Pals, I’ve been stuck in a rut.
With no routine and a fairly stressful deadline not that far away, I’ve found my mental health receding.
Despite the fact I’m on course for a decent mark in my degree and almost at a point where I (hopefully) never have to study ever again – hallelujah! – the idea of working on my final academic hurdle has left me feeling more anxious than I have in a very long time. To put it into perspective, I managed to get more work done after my grandfather died last year than I have since my Masters’ teaching and work experience placement ended in July.
With a lack of concrete routine – and no, Kirst, living your life by the daytime TV schedule is not a routine – I’ve found myself running away from my dissertation (on the cheery topic of grief) and my emails, and into the kitchen.

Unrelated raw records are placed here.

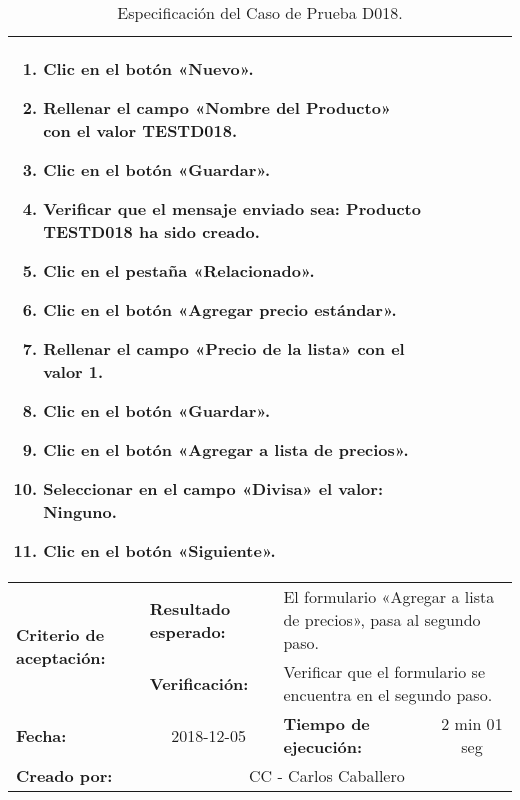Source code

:\begin{table}
\begin{tabular}{|p{2.5cm}|p{2.8cm}|p{2.2cm}|p{2.8cm}|p{2.2cm}|}
\multicolumn{4}{p{11.8cm}|}{\footnotesize{
\vspace{-3mm}
\begin{enumerate}
\item Clic en el botón «Nuevo».
\item Rellenar el campo «Nombre del Producto» con el valor \textbf{TESTD018}.
\item Clic en el botón «Guardar».
\item Verificar que el mensaje enviado sea:
    \textbf{Producto TESTD018 ha sido creado}.
\item Clic en el pestaña «Relacionado».
\item Clic en el botón «Agregar precio estándar».
\item Rellenar el campo «Precio de la lista» con el valor \textbf{1}.
\item Clic en el botón «Guardar».
\item Clic en el botón «Agregar a lista de precios».
\item Seleccionar en el campo «Divisa» el valor: \textbf{Ninguno}.
\item Clic en el botón «Siguiente».
\end{enumerate}
\vspace{-5mm}
}} \\
\hline
\multirow{2}{2.8cm}{\footnotesize{\textbf{Criterio de aceptación:}}} &
\footnotesize{\textbf{Resultado esperado:}} &
\multicolumn{3}{p{9.1cm}|}{\footnotesize{El formulario «Agregar a lista de
precios», pasa al segundo paso.}} \\
\cline{2-5}
& \footnotesize{\textbf{Verificación:}} &
\multicolumn{3}{p{9.1cm}|}{\footnotesize{Verificar que el formulario se
encuentra en el segundo paso.}} \\
\hline
\footnotesize{\textbf{Fecha:}} &
\multicolumn{1}{c|}{\footnotesize{2018-12-05}} &
\multicolumn{2}{l|}{\footnotesize{\textbf{Tiempo de ejecución:}}} &
\multicolumn{1}{c|}{\footnotesize{2 min 01 seg}} \\
\hline
\footnotesize{\textbf{Creado por:}} &
\multicolumn{4}{c|}{\footnotesize{CC - Carlos Caballero}} \\
\hline
\end{tabular}
\caption{Especificación del Caso de Prueba D018.}
\label{tcd018}
\end{table}

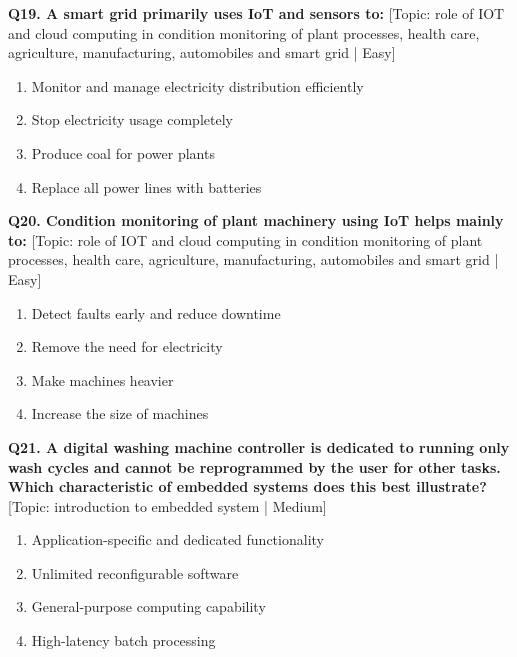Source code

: \noindent\textbf{Q19. A smart grid primarily uses IoT and sensors to:} \hfill [Topic: role of IOT and cloud computing in condition monitoring of plant processes, health care, agriculture, manufacturing, automobiles and smart grid | Easy]
\begin{enumerate}[label=(\alph*),topsep=2pt,itemsep=1pt,partopsep=0pt,parsep=0pt]
    \item {Monitor and manage electricity distribution efficiently}
    \item {Stop electricity usage completely}
    \item {Produce coal for power plants}
    \item {Replace all power lines with batteries}
\end{enumerate}
\vspace{2mm}

\noindent\textbf{Q20. Condition monitoring of plant machinery using IoT helps mainly to:} \hfill [Topic: role of IOT and cloud computing in condition monitoring of plant processes, health care, agriculture, manufacturing, automobiles and smart grid | Easy]
\begin{enumerate}[label=(\alph*),topsep=2pt,itemsep=1pt,partopsep=0pt,parsep=0pt]
    \item {Detect faults early and reduce downtime}
    \item {Remove the need for electricity}
    \item {Make machines heavier}
    \item {Increase the size of machines}
\end{enumerate}
\vspace{2mm}

\noindent\textbf{Q21. A digital washing machine controller is dedicated to running only wash cycles and cannot be reprogrammed by the user for other tasks. Which characteristic of embedded systems does this best illustrate?} \hfill [Topic: introduction to embedded system | Medium]
\begin{enumerate}[label=(\alph*),topsep=2pt,itemsep=1pt,partopsep=0pt,parsep=0pt]
    \item {Application-specific and dedicated functionality}
    \item {Unlimited reconfigurable software}
    \item {General-purpose computing capability}
    \item {High-latency batch processing}
\end{enumerate}
\vspace{2mm}

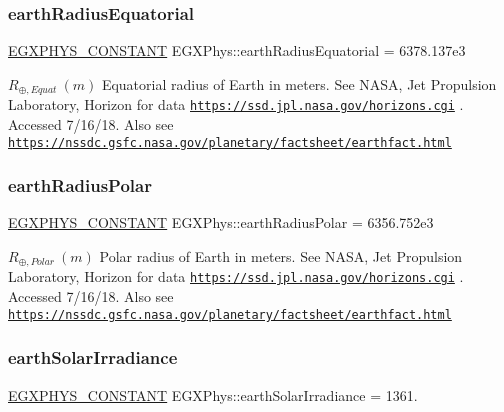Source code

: \subsubsection{\texorpdfstring{earth\+Radius\+Equatorial}{earthRadiusEquatorial}}
{\footnotesize\ttfamily \mbox{\hyperlink{group___e_g_x_phys-_constants-_macros_ga76980d288494ce1714c9ac68a95ba702}{E\+G\+X\+P\+H\+Y\+S\+\_\+\+C\+O\+N\+S\+T\+A\+NT}} E\+G\+X\+Phys\+::earth\+Radius\+Equatorial = 6378.\+137e3}

$R_{\oplus,Equat} \ (m)$ Equatorial radius of Earth in meters. See N\+A\+SA, Jet Propulsion Laboratory, Horizon for data \href{https://ssd.jpl.nasa.gov/horizons.cgi}{\tt https\+://ssd.\+jpl.\+nasa.\+gov/horizons.\+cgi} . Accessed 7/16/18. Also see \href{https://nssdc.gsfc.nasa.gov/planetary/factsheet/earthfact.html}{\tt https\+://nssdc.\+gsfc.\+nasa.\+gov/planetary/factsheet/earthfact.\+html} \mbox{\label{group___e_g_x_phys-_constants-_astrophysics-_solar_system-_earth-_bulk_gaa5213443d0c8577a2bfef89193346764}} 
\subsubsection{\texorpdfstring{earth\+Radius\+Polar}{earthRadiusPolar}}
{\footnotesize\ttfamily \mbox{\hyperlink{group___e_g_x_phys-_constants-_macros_ga76980d288494ce1714c9ac68a95ba702}{E\+G\+X\+P\+H\+Y\+S\+\_\+\+C\+O\+N\+S\+T\+A\+NT}} E\+G\+X\+Phys\+::earth\+Radius\+Polar = 6356.\+752e3}

$R_{\oplus,Polar} \ (m)$ Polar radius of Earth in meters. See N\+A\+SA, Jet Propulsion Laboratory, Horizon for data \href{https://ssd.jpl.nasa.gov/horizons.cgi}{\tt https\+://ssd.\+jpl.\+nasa.\+gov/horizons.\+cgi} . Accessed 7/16/18. Also see \href{https://nssdc.gsfc.nasa.gov/planetary/factsheet/earthfact.html}{\tt https\+://nssdc.\+gsfc.\+nasa.\+gov/planetary/factsheet/earthfact.\+html} \mbox{\label{group___e_g_x_phys-_constants-_astrophysics-_solar_system-_earth-_bulk_ga24723f27199b46aa1ad76d93bbe93b11}} 
\subsubsection{\texorpdfstring{earth\+Solar\+Irradiance}{earthSolarIrradiance}}
{\footnotesize\ttfamily \mbox{\hyperlink{group___e_g_x_phys-_constants-_macros_ga76980d288494ce1714c9ac68a95ba702}{E\+G\+X\+P\+H\+Y\+S\+\_\+\+C\+O\+N\+S\+T\+A\+NT}} E\+G\+X\+Phys\+::earth\+Solar\+Irradiance = 1361.}

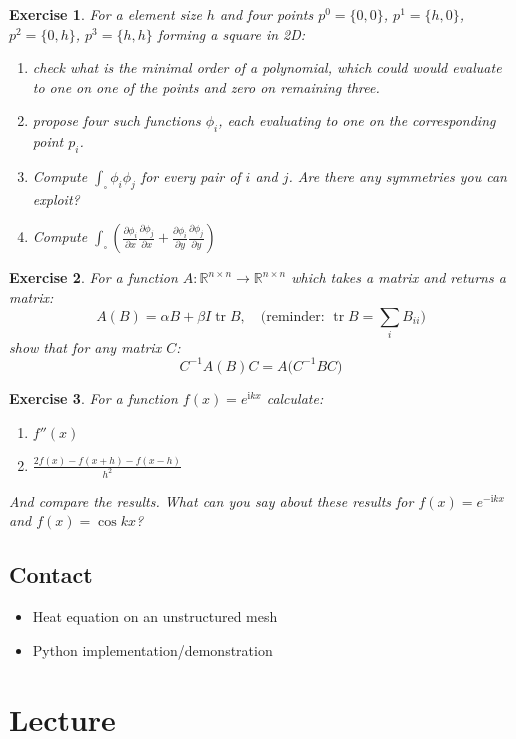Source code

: \documentclass{article}
\DeclareMathOperator{\tr}{tr}
\newcommand{\rr}[2]{\frac{\partial #1}{\partial #2}}
\newtheorem{exercise}{Exercise}[section]
\begin{document}
\begin{exercise}
For a element size $h$ and four points $p^0=\{0,0\}$, $p^1=\{h,0\}$, $p^2=\{0,h\}$, $p^3=\{h,h\}$ forming a square in 2D:
\begin{enumerate}[label=\alph*)]
\item check what is the minimal order of a polynomial, which could would evaluate to one on one of the points and zero on remaining three.
\item propose four such functions $\phi_i$, each evaluating to one on the corresponding point $p_i$.
\item Compute $\int_\square\phi_i\phi_j$ for every pair of $i$ and $j$. Are there any symmetries you can exploit?
\item Compute $\int_\square \left(\rr{\phi_i}{x}\rr{\phi_j}{x} + \rr{\phi_i}{y}\rr{\phi_j}{y}\right)$
\end{enumerate}
\end{exercise}

\begin{exercise}
For a function $A:\mathbb{R}^{n\times n}\rightarrow\mathbb{R}^{n\times n}$ which takes a matrix and returns a matrix:
\[A(B) = \alpha B + \beta I \tr{B},\quad\text{(reminder: $\tr{B}=\sum_iB_{ii}$)}\]
show that for any matrix $C$:
\[C^{-1}A(B)C = A\big(C^{-1}BC\big)\]
\end{exercise}

\begin{exercise}
For a function $f(x) = e^{\mathrm{i}kx}$ calculate:
\begin{enumerate}[label=\alph*)]
\item $f''(x)$
\item $\frac{2f(x)-f(x+h)-f(x-h)}{h^2}$
\end{enumerate}
And compare the results. What can you say about these results for $f(x) = e^{-\mathrm{i}kx}$ and $f(x) = \cos{kx}$?
\end{exercise}


\subsection*{Contact}
\begin{itemize}
    \item Heat equation on an unstructured mesh
    \item Python implementation/demonstration
\end{itemize}


\section{Lecture}
\end{document}
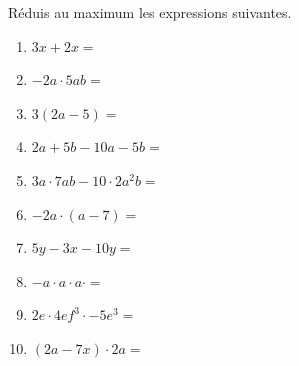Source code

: %
%
    Réduis au maximum les expressions suivantes.
    \begin{enumerate}[cols=2, itemsep=2cm]
        \item \(3x + 2x =\)
        \item \(-2a \cdot 5ab = \)
        \item \(3(2a - 5)=\)
        \item \(2a + 5b - 10a - 5b=\)
        \item \(3a \cdot 7ab - 10 \cdot 2a^2b=\)
        \item \(-2a \cdot (a-7)=\)
        \item \(5y - 3x - 10y =\)
        \item \(-a \cdot a \cdot a \cdot =\)
        \item \(2e \cdot 4ef^3 \cdot -5e^3 = \)
        \item \((2a - 7x) \cdot 2a=\)
    \end{enumerate}
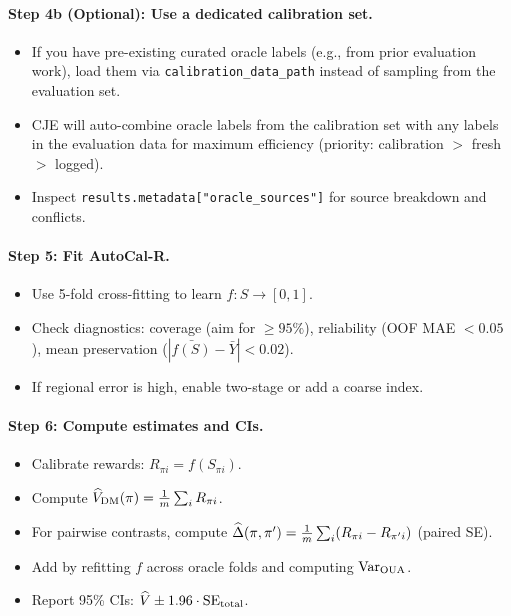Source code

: \paragraph{Step 4b (Optional): Use a dedicated calibration set.}
\begin{itemize}
\item If you have pre-existing curated oracle labels (e.g., from prior evaluation work), load them via \texttt{calibration\_data\_path} instead of sampling from the evaluation set.
\item CJE will auto-combine oracle labels from the calibration set with any labels in the evaluation data for maximum efficiency (priority: calibration $>$ fresh $>$ logged).
\item Inspect \texttt{results.metadata["oracle\_sources"]} for source breakdown and conflicts.
\end{itemize}

\paragraph{Step 5: Fit AutoCal-R.}
\begin{itemize}
\item Use 5-fold cross-fitting to learn $f: S \to [0, 1]$.
\item Check diagnostics: coverage (aim for $\ge 95\%$), reliability (OOF MAE $< 0.05$), mean preservation ($|\bar{f(S)} - \bar{Y}| < 0.02$).
\item If regional error is high, enable two-stage \autocal{} or add a coarse index.
\end{itemize}

\paragraph{Step 6: Compute estimates and CIs.}
\begin{itemize}
\item Calibrate rewards: $R_{\pi i} = f(S_{\pi i})$.
\item Compute $\widehat{V}_{\text{DM}}(\pi) = \frac{1}{m} \sum_i R_{\pi i}$.
\item For pairwise contrasts, compute $\widehat{\Delta}(\pi, \pi') = \frac{1}{m} \sum_i (R_{\pi i} - R_{\pi' i})$ (paired SE).
\item Add \oua{} by refitting $f$ across oracle folds and computing $\operatorname{Var}_{\text{OUA}}$.
\item Report 95\% CIs: $\widehat{V} \pm 1.96 \cdot \operatorname{SE}_{\text{total}}$.
\end{itemize}

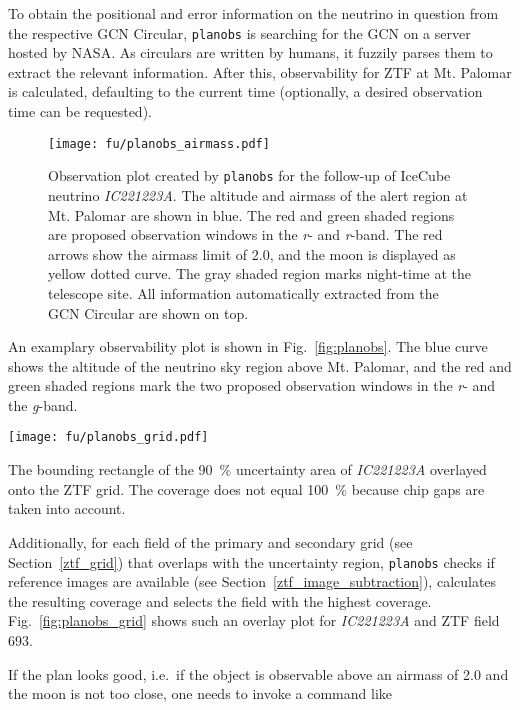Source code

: To obtain the positional and error information on the neutrino in question from the respective GCN Circular, \texttt{planobs} is searching for the GCN on a server hosted by NASA. As circulars are written by humans, it fuzzily parses them to extract the relevant information. After this, observability for ZTF at Mt. Palomar is calculated, defaulting to the current time (optionally, a desired observation time can be requested).

\begin{figure}[h!]
    \texttt{[image: fu/planobs\_airmass.pdf]}
    \caption[Observation plan]{Observation plot created by \texttt{planobs} for the follow-up of IceCube neutrino \textit{IC221223A}. The altitude and airmass of the alert region at Mt. Palomar are shown in blue. The red and green shaded regions are proposed observation windows in the \textit{r}- and \textit{r}-band. The red arrows show the airmass limit of 2.0, and the moon is displayed as yellow dotted curve. The gray shaded region marks night-time at the telescope site. All information automatically extracted from the GCN Circular are shown on top.}
\end{figure}

An examplary observability plot is shown in Fig.~\ref{fig:planobs}. The blue curve shows the altitude of the neutrino sky region above Mt. Palomar, and the red and green shaded regions mark the two proposed observation windows in the \textit{r}- and the \textit{g}-band.

\begin{marginfigure}
    \texttt{[image: fu/planobs\_grid.pdf]}
    \caption[\texttt{planobs} ZTF grid]{The bounding rectangle of the \SI{90}{\percent} uncertainty area of \textit{IC221223A} overlayed onto the ZTF grid. The coverage does not equal \SI{100}{\percent} because chip gaps are taken into account.}
\end{marginfigure}

Additionally, for each field of the primary and secondary grid (see Section~\ref{ztf_grid}) that overlaps with the uncertainty region, \texttt{planobs} checks if reference images are available (see Section~\ref{ztf_image_subtraction}), calculates the resulting coverage and selects the field with the highest coverage. Fig.~\ref{fig:planobs_grid} shows such an overlay plot for \textit{IC221223A} and ZTF field 693.

If the plan looks good, i.e.\ if the object is observable above an airmass of 2.0 and the moon is not too close, one needs to invoke a command like

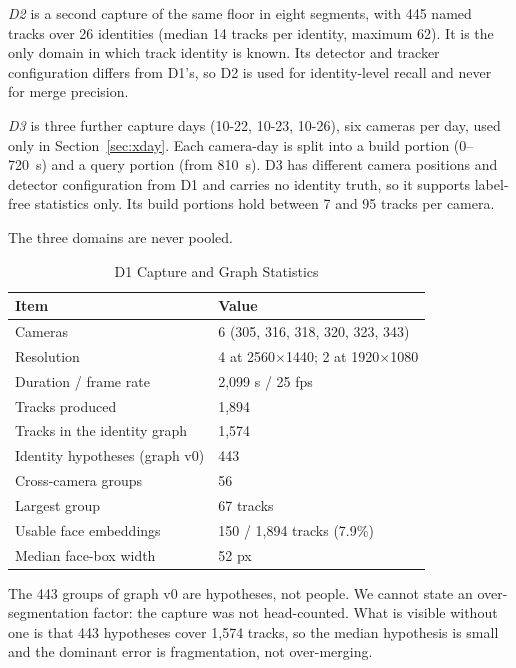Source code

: \documentclass[journal]{IEEEtran}
\begin{document}
\emph{D2} is a second capture of the same floor in eight segments, with 445 named tracks over 26 identities (median 14 tracks per identity, maximum 62). It is the only domain in which track identity is known. Its detector and tracker configuration differs from D1's, so D2 is used for identity-level recall and never for merge precision.

\emph{D3} is three further capture days (10-22, 10-23, 10-26), six cameras per day, used only in Section~\ref{sec:xday}. Each camera-day is split into a build portion (0--720~s) and a query portion (from 810~s). D3 has different camera positions and detector configuration from D1 and carries no identity truth, so it supports label-free statistics only. Its build portions hold between 7 and 95 tracks per camera.

The three domains are never pooled.

\begin{table}[t]
\caption{D1 Capture and Graph Statistics}\label{tab:d1}
\centering
\begin{tabular}{@{}ll@{}}
\toprule
Item & Value\\
\midrule
Cameras & 6 (305, 316, 318, 320, 323, 343)\\
Resolution & 4 at 2560$\times$1440; 2 at 1920$\times$1080\\
Duration / frame rate & 2,099 s / 25 fps\\
Tracks produced & 1,894\\
Tracks in the identity graph & 1,574\\
Identity hypotheses (graph v0) & 443\\
Cross-camera groups & 56\\
Largest group & 67 tracks\\
Usable face embeddings & 150 / 1,894 tracks (7.9\%)\\
Median face-box width & 52 px\\
\bottomrule
\end{tabular}
\end{table}

The 443 groups of graph v0 are hypotheses, not people. We cannot state an over-segmentation factor: the capture was not head-counted. What is visible without one is that 443 hypotheses cover 1,574 tracks, so the median hypothesis is small and the dominant error is fragmentation, not over-merging.
\end{document}
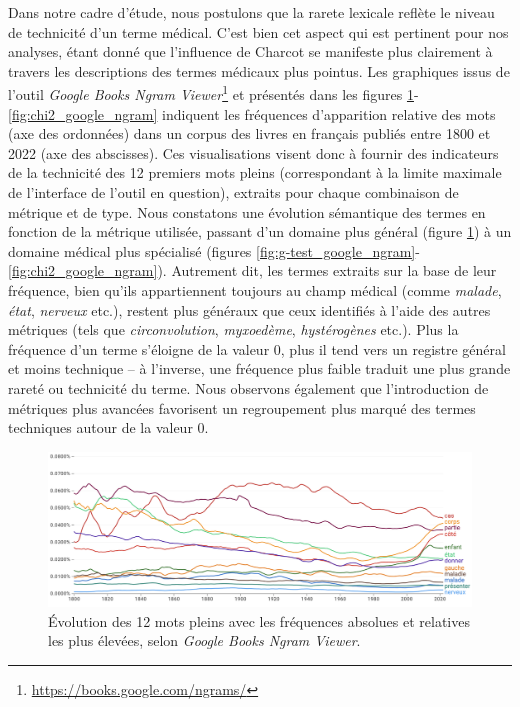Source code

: Dans notre cadre d'étude, nous postulons que la rarete lexicale reflète le niveau de technicité d'un terme médical. C'est bien cet aspect qui est pertinent pour nos analyses, étant donné que l'influence de Charcot se manifeste plus clairement à travers les descriptions des termes médicaux plus pointus. Les graphiques issus de l'outil \textit{Google Books Ngram Viewer}\footnote{\url{https://books.google.com/ngrams/}} et présentés dans les figures \ref{fig:freq_ngram}-\ref{fig:chi2_google_ngram} indiquent les fréquences d'apparition relative des mots (axe des ordonnées) dans un corpus des livres en français publiés entre 1800 et 2022 (axe des abscisses). Ces visualisations visent donc à fournir des indicateurs de la technicité des 12 premiers mots pleins (correspondant à la limite maximale de l'interface de l'outil en question), extraits pour chaque combinaison de métrique et de type. Nous constatons une évolution sémantique des termes en fonction de la métrique utilisée, passant d'un domaine plus général (figure \ref{fig:freq_ngram}) à un domaine médical plus spécialisé (figures \ref{fig:g-test_google_ngram}-\ref{fig:chi2_google_ngram}). Autrement dit, les termes extraits sur la base de leur fréquence, bien qu'ils appartiennent toujours au champ médical (comme \textit{malade}, \textit{état}, \textit{nerveux} etc.), restent plus généraux que ceux identifiés à l'aide des autres métriques (tels que \textit{circonvolution}, \textit{myxoedème}, \textit{hystérogènes} etc.). Plus la fréquence d'un terme s'éloigne de la valeur 0, plus il tend vers un registre général et moins technique -- à l'inverse, une fréquence plus faible traduit une plus grande rareté ou technicité du terme. Nous observons également que l'introduction de métriques plus avancées favorisent un regroupement plus marqué des termes techniques autour de la valeur 0.

\begin{figure}[h]
	\centering
	\includegraphics[width=1\textwidth]{img/frequences_gngram.png}
	\caption{Évolution des 12 mots pleins avec les fréquences absolues et relatives les plus élevées, selon \textit{Google Books Ngram Viewer}.}
	\label{fig:freq_ngram}
\end{figure}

Don’t want to face the idea of interviewing someone for a piece on how hypnotism can help people through grief and trauma? Let’s make a spiced carrot and lentil soup from scratch.
Don’t want to email that quite important person about their grief podcast in case they say no? Let’s not bother for today and make a slightly weird (but very tasty) Mexican quinoa salad instead.
Don’t want to do some research into your chosen topic, despite only having a week left of your tutor being able to read and critique your work? Nah, let’s look for the best veggie enchilada recipe I can find for when Joe and Holly visit.*
The results have been delicious, if not all that helpful in the academic scheme of things.
I’ll be honest, the last few weeks have been genuinely difficult. I know on the surface my qualms and worries might seem fairly menial to the majority of people reading. I’m still a happy, positive person; I still like a natter over a coffee if I get the chance; I’m still actively applying for jobs and attempting to make future plans.
Despite that, being unable to commit to a part-time job, and being holed up in a flat in the middle of Swansea every day by myself until my boyfriend comes home from work has caused my anxiety towards work accelerate rapidly. Also, don’t even get me started on the weather we’ve been having recently. It’d make anyone want to hide under their duvet forever.
I’m finishing this blog post after going to my first counselling session in over a year. For those who know me well, you’ll know I regularly went to counselling at my previous university and it was a lifeline. With the sudden loss of a friend, depression while abroad, as well losing my grandad in the middle of the ultimate final year balancing act, as cliché as it sounds, counselling saved me. Recognising that some of the panic, worry and procrastination habits I’d fallen back into since the end of traditional teaching was a sign I needed to seek some help – help that can’t always be found in my food processor or a sauté pan.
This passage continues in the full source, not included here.